I thought, as trying to apply enough deodorant as to not stink up a room in the current heat wave, “Those are really romantic lyrics.”

Later that day, recalling the song was a hit, I searched for interviews with the singer to see what boyfriend/husband the song was about.   Imagine my surprise to learn the song was about her relationship with God.

Early on in the song she sings about how she plans her day and makes her lists and her choices as “it’s nobody else’s but mine”.  Later in the song she changes the pronouns to realize what she does is any given day is no one choice’s but God’s.

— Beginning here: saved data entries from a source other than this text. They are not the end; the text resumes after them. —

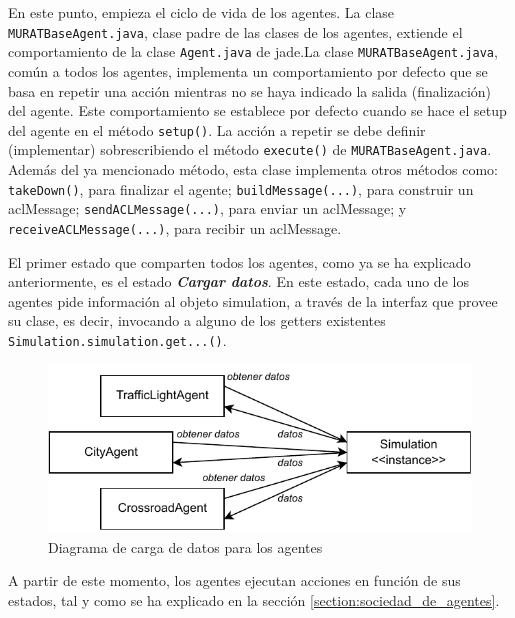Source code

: En este punto, empieza el ciclo de vida de los agentes. La clase \newline\lstinline{MURATBaseAgent.java}, clase padre de las clases de los agentes, extiende el comportamiento de la clase \lstinline{Agent.java} de \acrshort{jade}.La clase \lstinline{MURATBaseAgent.java}, común a todos los agentes, implementa un comportamiento por defecto que se basa en repetir una acción mientras no se haya indicado la salida (finalización) del agente. Este comportamiento se establece por defecto cuando se hace el setup del agente en el método \lstinline{setup()}. La acción a repetir se debe definir (implementar) sobrescribiendo el método \lstinline{execute()} de \lstinline{MURATBaseAgent.java}. Además del ya mencionado método, esta clase implementa otros métodos como: \lstinline{takeDown()}, para finalizar el agente; \lstinline{buildMessage(...)}, para construir un \acrshort{acl}Message; \lstinline{sendACLMessage(...)}, para enviar un \acrshort{acl}Message; y \lstinline{receiveACLMessage(...)}, para recibir un \acrshort{acl}Message.

El primer estado que comparten todos los agentes, como ya se ha explicado anteriormente, es el estado \textbf{\textit{Cargar datos}}. En este estado, cada uno de los agentes pide información al objeto {simulation}, a través de la interfaz que provee su clase, es decir, invocando a alguno de los getters existentes \lstinline{Simulation.simulation.get...()}.
\begin{figure}[H]
    \centering
    \includegraphics[width=1\linewidth]{text/image/D-Carga_de_datos S-As.pdf}
    \caption{Diagrama de carga de datos para los agentes}
    \label{fig:diagrama_carga_datos_agentes}
\end{figure}

A partir de este momento, los agentes ejecutan acciones en función de sus estados, tal y como se ha explicado en la sección \ref{section:sociedad_de_agentes}.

I was shocked to realize the depth of a 90’s era pop song.  It made me learn more about another of the group’s hits called “Here She Comes Again”.  Honestly, one of simplest love songs ever as when she comes again the girl gets in his veins and all he thinks of is her.  Turns out the girl was heroin which put a new spin on the song.

I was reminded of Eric, a pal that lived in what was the Inquisitor’s Prison and a former rock musician himself.  He adore listening to the bass of a song which did nothing for me.  One day he asked what part of a song I admired most and without hesitating I replied “The words.  I like the love story of a well written song.”  He told me that made me a lyricist.

Which reminded me of Dolly Parton’sHere You Come Again” that I used in teaching English classes as the follow on to Dolly’s “Here you come again” is “and here I go”.  I’d query students on when Dolly goes, does she go back to the man, or go away from him?  You’d be amazed the cultural implication behind where you think Dolly goes.  (FYI – 99.5% of folks from the US think Dolly goes back to him.  Who knew we were so romantically inclined?)

Thank God, Sixpence and None the Richer’s “Kiss Me is still a pure love song I enjoy performing choreographies to each year around town.  I adore the song and simply don’t think I could dance to Kiss Me if it took a darker, or more profound, turn than a romantic kiss here in the heart of Mexico!